Kind of sounds like they’re enslaving humans for something other than just body-heat energy harvesting, to me.

In fact, your explanation doesn’t make any sense at all. The only reason the Matrix exists at all is to be a prison for humans. So your explanation would basically be “we’re enslaving humans so we can use their brains to power the matrix, so that we can enslave humans” which is a little too circular for my taste.

Agent Smith pointed out in no uncertain terms that the Matrix existed because it was the way to get the most function from humans. Whatever reason the robots had for enslaving humans, they needed the humans to have stimulated brains and a complex society. I think that part of the plot works brilliantly.

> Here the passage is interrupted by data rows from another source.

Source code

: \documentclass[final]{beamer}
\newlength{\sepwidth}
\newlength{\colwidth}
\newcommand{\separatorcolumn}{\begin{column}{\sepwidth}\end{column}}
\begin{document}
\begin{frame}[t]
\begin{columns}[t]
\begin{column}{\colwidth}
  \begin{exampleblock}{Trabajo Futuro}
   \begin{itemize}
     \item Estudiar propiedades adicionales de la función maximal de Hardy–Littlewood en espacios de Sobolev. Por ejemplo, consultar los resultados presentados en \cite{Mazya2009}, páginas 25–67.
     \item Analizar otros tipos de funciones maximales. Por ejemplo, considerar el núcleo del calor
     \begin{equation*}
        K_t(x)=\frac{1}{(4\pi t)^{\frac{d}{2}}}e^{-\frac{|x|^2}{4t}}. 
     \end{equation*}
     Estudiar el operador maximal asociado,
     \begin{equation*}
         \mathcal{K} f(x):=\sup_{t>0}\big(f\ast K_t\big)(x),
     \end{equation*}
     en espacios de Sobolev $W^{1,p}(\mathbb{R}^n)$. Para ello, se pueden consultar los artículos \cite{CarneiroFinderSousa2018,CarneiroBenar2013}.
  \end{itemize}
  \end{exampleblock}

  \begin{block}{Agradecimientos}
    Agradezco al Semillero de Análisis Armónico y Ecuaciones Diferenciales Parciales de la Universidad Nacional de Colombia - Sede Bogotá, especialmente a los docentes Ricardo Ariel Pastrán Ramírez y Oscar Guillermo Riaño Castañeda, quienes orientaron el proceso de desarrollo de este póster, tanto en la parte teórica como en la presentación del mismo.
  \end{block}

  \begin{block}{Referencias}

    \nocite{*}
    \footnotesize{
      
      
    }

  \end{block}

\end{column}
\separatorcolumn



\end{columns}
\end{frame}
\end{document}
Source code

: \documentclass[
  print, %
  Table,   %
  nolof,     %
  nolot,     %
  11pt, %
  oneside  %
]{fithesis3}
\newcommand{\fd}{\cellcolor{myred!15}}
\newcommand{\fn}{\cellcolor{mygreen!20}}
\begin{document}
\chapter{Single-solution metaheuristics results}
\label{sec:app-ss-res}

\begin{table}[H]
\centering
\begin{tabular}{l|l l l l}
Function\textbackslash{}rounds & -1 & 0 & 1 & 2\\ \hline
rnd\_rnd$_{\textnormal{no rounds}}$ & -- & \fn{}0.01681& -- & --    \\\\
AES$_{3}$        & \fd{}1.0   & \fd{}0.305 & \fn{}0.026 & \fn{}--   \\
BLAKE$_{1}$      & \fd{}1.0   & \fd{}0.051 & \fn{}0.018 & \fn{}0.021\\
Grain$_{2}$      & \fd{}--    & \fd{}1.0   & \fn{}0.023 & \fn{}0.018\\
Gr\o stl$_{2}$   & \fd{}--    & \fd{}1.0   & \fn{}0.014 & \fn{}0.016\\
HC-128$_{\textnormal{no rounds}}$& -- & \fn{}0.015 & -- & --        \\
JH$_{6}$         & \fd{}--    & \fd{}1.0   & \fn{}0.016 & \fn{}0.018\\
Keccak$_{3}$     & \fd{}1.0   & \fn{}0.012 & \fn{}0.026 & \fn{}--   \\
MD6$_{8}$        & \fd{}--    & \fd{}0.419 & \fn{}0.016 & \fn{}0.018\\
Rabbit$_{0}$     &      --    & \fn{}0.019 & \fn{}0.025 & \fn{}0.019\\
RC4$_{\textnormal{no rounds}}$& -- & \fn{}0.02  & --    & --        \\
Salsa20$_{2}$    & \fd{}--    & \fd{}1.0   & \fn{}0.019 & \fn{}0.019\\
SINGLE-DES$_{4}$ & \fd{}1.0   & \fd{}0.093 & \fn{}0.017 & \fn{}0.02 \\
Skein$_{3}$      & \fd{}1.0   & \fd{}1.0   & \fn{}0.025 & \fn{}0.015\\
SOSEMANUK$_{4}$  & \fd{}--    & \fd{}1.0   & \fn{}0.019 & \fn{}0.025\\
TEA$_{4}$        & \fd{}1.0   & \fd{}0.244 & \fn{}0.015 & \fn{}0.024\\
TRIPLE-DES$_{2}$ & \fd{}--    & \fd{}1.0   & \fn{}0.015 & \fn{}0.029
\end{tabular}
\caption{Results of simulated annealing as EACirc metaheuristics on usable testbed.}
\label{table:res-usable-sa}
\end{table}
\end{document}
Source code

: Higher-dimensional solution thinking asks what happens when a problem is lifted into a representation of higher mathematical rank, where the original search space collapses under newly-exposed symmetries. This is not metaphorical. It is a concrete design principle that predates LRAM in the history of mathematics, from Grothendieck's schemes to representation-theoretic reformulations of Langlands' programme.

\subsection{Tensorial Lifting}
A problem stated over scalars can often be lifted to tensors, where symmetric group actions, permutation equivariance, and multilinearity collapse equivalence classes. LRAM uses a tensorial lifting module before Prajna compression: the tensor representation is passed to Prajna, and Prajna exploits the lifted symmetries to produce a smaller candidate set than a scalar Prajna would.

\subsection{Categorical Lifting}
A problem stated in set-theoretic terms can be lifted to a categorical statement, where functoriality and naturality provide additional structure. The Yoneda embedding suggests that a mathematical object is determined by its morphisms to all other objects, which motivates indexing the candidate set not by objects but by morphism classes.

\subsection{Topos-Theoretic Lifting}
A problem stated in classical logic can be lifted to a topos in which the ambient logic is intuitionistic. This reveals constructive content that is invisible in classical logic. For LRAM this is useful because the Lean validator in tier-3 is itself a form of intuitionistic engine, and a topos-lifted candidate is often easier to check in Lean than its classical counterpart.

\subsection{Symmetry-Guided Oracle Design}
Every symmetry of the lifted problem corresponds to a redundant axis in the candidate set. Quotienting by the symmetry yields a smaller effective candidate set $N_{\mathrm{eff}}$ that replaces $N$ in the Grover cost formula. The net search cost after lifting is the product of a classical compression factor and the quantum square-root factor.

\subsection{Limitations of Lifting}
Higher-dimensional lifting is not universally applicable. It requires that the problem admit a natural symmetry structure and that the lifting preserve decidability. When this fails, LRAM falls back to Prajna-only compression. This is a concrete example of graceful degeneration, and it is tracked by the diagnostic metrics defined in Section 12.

Smith was saying that without a realistic environment to “live” in the human would die. You can’t harvest much energy from dead people. Well, you could burn them, which would probably be more efficient than what they actually did, but lets ignore that.

When it some to that particular phenomenon, the one movie that always comes to mind is Even Cowgirls Get the Blues. I don’t remember any specific lines, but I do remember thinking, “What horrible dialogue! People just don’t talk like that”.

Maybe some “fans” of that movie can give us some examples.

Jeez, Cal, if you’re going to go to the Star Wars well, how could you have missed this one:

Darth Vader: When we last met, I was but a learner. Now I am the master!

Learner? Learner? What the fuck, George? The word is student!

I wasn’t being exhaustive, by any means. I gave the one that bugged me the most.